Ora si tratta di salvarla. Le associazioni per i diritti umani si stanno mobilitando e in tanti hanno firmato una petizione online per la vita della vittima di uno stupro. Chi può salvare Reyhaneh è sicuramente la famiglia di Sarbandi, la moglie e i tre figli, che in base alla Sharia può accettare il qisas, o prezzo del sangue. Molti artisti iraniani, tra cui il regista Asghar Farhadi, hanno fatto appello perché Reyhaneh venga risparmiata. Ogni tanto questi appelli trovano ascolto, lo scorso aprile un giovane condannato all’impiccagione è stato salvato dalla madre dell’ucciso che gli ha dato una sberla e poi l’ha graziato quando aveva già il cappio al collo.
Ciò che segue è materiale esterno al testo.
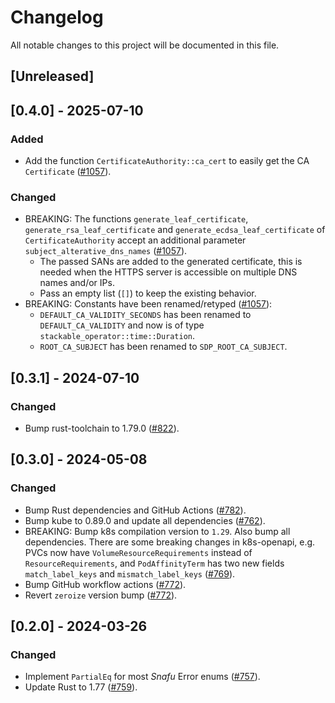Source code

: # Changelog

All notable changes to this project will be documented in this file.

## [Unreleased]

## [0.4.0] - 2025-07-10

### Added

- Add the function `CertificateAuthority::ca_cert` to easily get the CA `Certificate` ([#1057]).

### Changed

- BREAKING: The functions `generate_leaf_certificate`, `generate_rsa_leaf_certificate` and
  `generate_ecdsa_leaf_certificate` of `CertificateAuthority` accept an additional parameter
  `subject_alterative_dns_names` ([#1057]).
  - The passed SANs are added to the generated certificate, this is needed when the HTTPS server is
    accessible on multiple DNS names and/or IPs.
  - Pass an empty list (`[]`) to keep the existing behavior.
- BREAKING: Constants have been renamed/retyped ([#1057]):
  - `DEFAULT_CA_VALIDITY_SECONDS` has been renamed to `DEFAULT_CA_VALIDITY` and now is of type `stackable_operator::time::Duration`.
  - `ROOT_CA_SUBJECT` has been renamed to `SDP_ROOT_CA_SUBJECT`.

[#1057]: https://github.com/stackabletech/operator-rs/pull/1057

## [0.3.1] - 2024-07-10

### Changed

- Bump rust-toolchain to 1.79.0 ([#822]).

[#822]: https://github.com/stackabletech/operator-rs/pull/822

## [0.3.0] - 2024-05-08

### Changed

- Bump Rust dependencies and GitHub Actions ([#782]).
- Bump kube to 0.89.0 and update all dependencies ([#762]).
- BREAKING: Bump k8s compilation version to `1.29`. Also bump all dependencies.
  There are some breaking changes in k8s-openapi, e.g. PVCs now have `VolumeResourceRequirements` instead of `ResourceRequirements`,
  and `PodAffinityTerm` has two new fields `match_label_keys` and `mismatch_label_keys` ([#769]).
- Bump GitHub workflow actions ([#772]).
- Revert `zeroize` version bump ([#772]).

[#762]: https://github.com/stackabletech/operator-rs/pull/762
[#769]: https://github.com/stackabletech/operator-rs/pull/769
[#772]: https://github.com/stackabletech/operator-rs/pull/772
[#782]: https://github.com/stackabletech/operator-rs/pull/782

## [0.2.0] - 2024-03-26

### Changed

- Implement `PartialEq` for most _Snafu_ Error enums ([#757]).
- Update Rust to 1.77 ([#759]).

[#757]: https://github.com/stackabletech/operator-rs/pull/757
[#759]: https://github.com/stackabletech/operator-rs/pull/759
Reyhaneh Jabbari: "Non ho paura di morire ma il mondo deve sapere"

Reyhaneh Jabbari

Io sono Reyhaneh Jabbari e ho 26 anni. Con la corda dell’impiccagione davanti a me di cui non ho paura. Se scrivo è solo per raccontare ciò che mi è accaduto, senza aggiungere nè togliere niente.
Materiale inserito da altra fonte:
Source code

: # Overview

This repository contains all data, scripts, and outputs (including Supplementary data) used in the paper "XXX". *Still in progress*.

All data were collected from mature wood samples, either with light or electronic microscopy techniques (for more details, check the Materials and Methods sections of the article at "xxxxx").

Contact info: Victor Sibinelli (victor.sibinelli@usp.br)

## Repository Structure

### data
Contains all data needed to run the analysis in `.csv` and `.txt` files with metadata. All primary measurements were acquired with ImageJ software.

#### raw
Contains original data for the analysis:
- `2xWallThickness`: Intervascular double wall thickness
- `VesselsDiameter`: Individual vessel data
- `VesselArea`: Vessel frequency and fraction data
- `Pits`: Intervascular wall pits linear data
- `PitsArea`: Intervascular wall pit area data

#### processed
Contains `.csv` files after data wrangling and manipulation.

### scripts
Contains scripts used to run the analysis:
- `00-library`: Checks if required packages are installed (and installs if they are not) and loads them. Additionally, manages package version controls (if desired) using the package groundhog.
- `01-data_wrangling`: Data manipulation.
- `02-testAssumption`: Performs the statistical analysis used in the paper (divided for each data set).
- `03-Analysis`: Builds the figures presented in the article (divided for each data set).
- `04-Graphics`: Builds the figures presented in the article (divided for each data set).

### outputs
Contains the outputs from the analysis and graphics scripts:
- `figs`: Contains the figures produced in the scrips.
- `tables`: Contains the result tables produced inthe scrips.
Voglio dirvi tutto ciò che ho detto nei tribunali e non hanno voluto capire, tutte le percosse che ho ricevuto senza pietà da quattro inquisitori che si credevano Dio e non mi sentivano mentre urlavo: ora voglio dirvelo.
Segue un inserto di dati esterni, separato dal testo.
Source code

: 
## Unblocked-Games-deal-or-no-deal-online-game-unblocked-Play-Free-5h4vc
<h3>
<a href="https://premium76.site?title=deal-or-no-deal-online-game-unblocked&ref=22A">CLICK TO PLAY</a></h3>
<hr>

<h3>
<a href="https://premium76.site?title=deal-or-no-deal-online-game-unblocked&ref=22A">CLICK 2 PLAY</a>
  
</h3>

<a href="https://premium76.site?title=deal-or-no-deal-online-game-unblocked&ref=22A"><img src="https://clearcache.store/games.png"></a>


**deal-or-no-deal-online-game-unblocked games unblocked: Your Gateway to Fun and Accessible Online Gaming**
Voglio che le persone sappiano e poi giudichino, voglio che sentano e poi se vorranno, stringano la corda più forte intorno al mio collo. Voglio che sappiano cos’è successo a me quando avevo 19 anni e che ora non ho paura della morte. Voglio parlare, affinché sappiano come si è strozzato in gola il mio grido. Il motivo per cui oggi vengo chiamata assassina, accusata da una sentenza ottenuta con menzogne.
Io, Reyhaneh, una ragazza di 26 anni, mi trovo attualmente dentro il carcere di Shahrerey, aspetto la fine della mia vita. (...) Diverse volte ho voluto scrivere ma ho sempre abbandonato perché mettere una lama su questa ferita vecchia fa più male, ma in questa notte senza fine, reparto due del carcere di Shahrerey, sotto la luce artificiale e nel silenzio del carcere vomito il dolore senza rumore. (...) Non ho altre vie che non parlare: se non parlo muoio. Forse così il dolore finirà. (...) In tutti questi anni ho fatto finta di esistere, trasformavo solo la notte in giorno e il giorno in notte, la mia anima è morta.
La mia anima pura morì a 19 anni, per molte notti ho affrontato incubi. (...) In questi anni ho imparato che la morte è la fine del dolore di molti. E forse un nuovo inizio. Io Reyhaneh Jabbari di 26 anni non ho paura della morte: però Reyhaneh a 19 anni aveva paura.

24 OTTOBRE 2014 - AGGIORNAMENTO:
REYHANEH JABBARI È STATA IMPICCATA STANOTTE. La Donna era accusata di aver ucciso l'uomo (l'uomo...) che voleva stuprarla. L'Iran della pena di morte sa ben colpire le Donne che osano difendersi.
Gia!
Peccato sia morta da innocente considerato che non è stata lei a ucciderlo (l'hanno incastrata!). Adesso mi aspetto che le donne iraniane facciano corpo unico nell'imparare a difendersi, nel decidere e scegliere di difendersi, di difendersi comunque sia.
Che la morte sacrificale di Reyhaneh non sia vana!